WHAT YOU HAVE TO DO :: Output only how many lines below contain "Pluralsight".

Data excerpts:
┌──

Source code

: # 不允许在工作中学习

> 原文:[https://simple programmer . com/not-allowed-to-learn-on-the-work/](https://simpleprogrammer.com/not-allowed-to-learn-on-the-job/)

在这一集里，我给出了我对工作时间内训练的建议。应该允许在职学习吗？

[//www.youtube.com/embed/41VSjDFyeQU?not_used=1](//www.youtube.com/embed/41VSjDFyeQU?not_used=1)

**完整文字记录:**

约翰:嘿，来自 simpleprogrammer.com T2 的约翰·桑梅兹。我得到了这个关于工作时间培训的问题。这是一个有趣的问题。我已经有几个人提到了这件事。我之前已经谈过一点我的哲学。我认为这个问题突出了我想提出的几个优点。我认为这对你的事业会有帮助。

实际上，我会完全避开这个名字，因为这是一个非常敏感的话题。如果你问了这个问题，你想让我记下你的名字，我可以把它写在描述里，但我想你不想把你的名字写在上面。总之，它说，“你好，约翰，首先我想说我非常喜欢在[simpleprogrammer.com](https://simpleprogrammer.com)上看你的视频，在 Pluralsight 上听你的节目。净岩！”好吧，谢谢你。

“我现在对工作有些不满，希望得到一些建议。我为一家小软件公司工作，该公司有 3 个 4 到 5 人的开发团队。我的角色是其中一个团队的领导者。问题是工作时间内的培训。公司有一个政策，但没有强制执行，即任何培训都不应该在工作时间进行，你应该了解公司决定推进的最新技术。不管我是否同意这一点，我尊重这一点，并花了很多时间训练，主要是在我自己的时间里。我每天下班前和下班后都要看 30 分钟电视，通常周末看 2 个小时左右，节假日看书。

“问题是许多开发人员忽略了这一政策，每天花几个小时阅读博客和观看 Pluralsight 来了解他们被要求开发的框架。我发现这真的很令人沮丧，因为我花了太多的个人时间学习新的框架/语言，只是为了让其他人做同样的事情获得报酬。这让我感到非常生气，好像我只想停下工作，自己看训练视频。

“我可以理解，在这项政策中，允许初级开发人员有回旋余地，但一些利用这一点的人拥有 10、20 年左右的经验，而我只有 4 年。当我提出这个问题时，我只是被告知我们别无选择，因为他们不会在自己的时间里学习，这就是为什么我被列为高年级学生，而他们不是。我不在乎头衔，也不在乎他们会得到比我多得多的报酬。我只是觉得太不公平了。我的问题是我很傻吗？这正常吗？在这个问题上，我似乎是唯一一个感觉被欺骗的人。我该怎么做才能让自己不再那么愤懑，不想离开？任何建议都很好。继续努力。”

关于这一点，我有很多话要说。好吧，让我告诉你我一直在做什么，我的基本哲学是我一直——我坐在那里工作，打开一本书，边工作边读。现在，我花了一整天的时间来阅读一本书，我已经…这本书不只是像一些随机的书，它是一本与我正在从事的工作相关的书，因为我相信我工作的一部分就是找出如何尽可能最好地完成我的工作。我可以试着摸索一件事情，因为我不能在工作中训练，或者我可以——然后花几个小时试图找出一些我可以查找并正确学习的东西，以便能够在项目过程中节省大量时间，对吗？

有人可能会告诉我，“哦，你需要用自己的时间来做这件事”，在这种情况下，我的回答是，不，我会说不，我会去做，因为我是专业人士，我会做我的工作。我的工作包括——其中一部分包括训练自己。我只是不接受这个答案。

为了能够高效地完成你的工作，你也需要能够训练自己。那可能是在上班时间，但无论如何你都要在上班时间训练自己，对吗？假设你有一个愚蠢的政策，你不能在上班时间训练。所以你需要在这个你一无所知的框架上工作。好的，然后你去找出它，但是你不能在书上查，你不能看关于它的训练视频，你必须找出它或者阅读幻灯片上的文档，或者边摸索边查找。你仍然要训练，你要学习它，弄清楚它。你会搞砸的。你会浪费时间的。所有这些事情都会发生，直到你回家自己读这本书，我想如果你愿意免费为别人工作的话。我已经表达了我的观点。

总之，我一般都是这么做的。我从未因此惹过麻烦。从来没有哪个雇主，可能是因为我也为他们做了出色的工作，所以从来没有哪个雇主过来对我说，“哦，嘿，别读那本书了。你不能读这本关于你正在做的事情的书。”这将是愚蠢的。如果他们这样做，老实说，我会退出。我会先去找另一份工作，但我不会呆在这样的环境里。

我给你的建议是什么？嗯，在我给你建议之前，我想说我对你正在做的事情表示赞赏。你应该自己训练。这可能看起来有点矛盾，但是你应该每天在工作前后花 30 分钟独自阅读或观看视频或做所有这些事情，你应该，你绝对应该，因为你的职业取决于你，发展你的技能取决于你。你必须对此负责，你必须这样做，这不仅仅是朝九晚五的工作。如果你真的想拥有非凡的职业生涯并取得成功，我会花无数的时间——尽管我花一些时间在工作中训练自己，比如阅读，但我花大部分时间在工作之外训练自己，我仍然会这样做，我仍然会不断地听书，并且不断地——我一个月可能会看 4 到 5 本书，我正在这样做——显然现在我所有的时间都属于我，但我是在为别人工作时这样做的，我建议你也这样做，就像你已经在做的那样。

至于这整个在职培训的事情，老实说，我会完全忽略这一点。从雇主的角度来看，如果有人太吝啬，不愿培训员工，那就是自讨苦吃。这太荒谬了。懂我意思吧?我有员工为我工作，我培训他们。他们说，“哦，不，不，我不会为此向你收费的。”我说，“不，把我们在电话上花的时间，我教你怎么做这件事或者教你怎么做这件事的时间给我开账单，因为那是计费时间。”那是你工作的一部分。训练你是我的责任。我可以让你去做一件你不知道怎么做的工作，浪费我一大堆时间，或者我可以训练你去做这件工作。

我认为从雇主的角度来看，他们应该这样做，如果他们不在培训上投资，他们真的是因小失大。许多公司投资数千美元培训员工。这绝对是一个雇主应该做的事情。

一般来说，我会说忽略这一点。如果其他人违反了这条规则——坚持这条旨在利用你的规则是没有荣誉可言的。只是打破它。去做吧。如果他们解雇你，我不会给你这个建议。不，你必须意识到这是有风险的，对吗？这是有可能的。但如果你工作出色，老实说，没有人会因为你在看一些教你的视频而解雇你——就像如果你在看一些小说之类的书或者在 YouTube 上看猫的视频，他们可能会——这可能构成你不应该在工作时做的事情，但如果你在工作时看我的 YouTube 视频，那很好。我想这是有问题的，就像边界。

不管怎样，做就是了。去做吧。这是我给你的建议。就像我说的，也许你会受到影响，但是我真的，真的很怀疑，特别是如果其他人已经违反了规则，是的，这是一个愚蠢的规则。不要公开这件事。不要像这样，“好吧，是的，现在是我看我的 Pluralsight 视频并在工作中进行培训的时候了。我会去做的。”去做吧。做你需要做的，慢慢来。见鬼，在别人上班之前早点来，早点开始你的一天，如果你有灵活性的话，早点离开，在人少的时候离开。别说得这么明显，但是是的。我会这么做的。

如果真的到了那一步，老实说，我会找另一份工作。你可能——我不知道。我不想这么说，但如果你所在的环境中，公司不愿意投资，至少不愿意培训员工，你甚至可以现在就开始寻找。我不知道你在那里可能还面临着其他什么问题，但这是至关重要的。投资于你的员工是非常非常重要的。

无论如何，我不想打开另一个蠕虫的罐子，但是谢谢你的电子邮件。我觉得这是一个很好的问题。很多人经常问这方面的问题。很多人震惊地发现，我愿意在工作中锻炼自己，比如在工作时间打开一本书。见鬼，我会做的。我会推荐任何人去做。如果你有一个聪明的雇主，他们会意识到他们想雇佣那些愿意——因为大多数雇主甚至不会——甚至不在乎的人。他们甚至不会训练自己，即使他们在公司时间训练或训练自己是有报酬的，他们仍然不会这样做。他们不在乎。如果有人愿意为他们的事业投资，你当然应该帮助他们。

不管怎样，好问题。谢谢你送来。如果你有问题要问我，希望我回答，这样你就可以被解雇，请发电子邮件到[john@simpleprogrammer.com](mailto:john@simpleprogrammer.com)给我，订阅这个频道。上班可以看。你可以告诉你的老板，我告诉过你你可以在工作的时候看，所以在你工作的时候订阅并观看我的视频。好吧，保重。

└──

EXPECTED ANSWER :: 3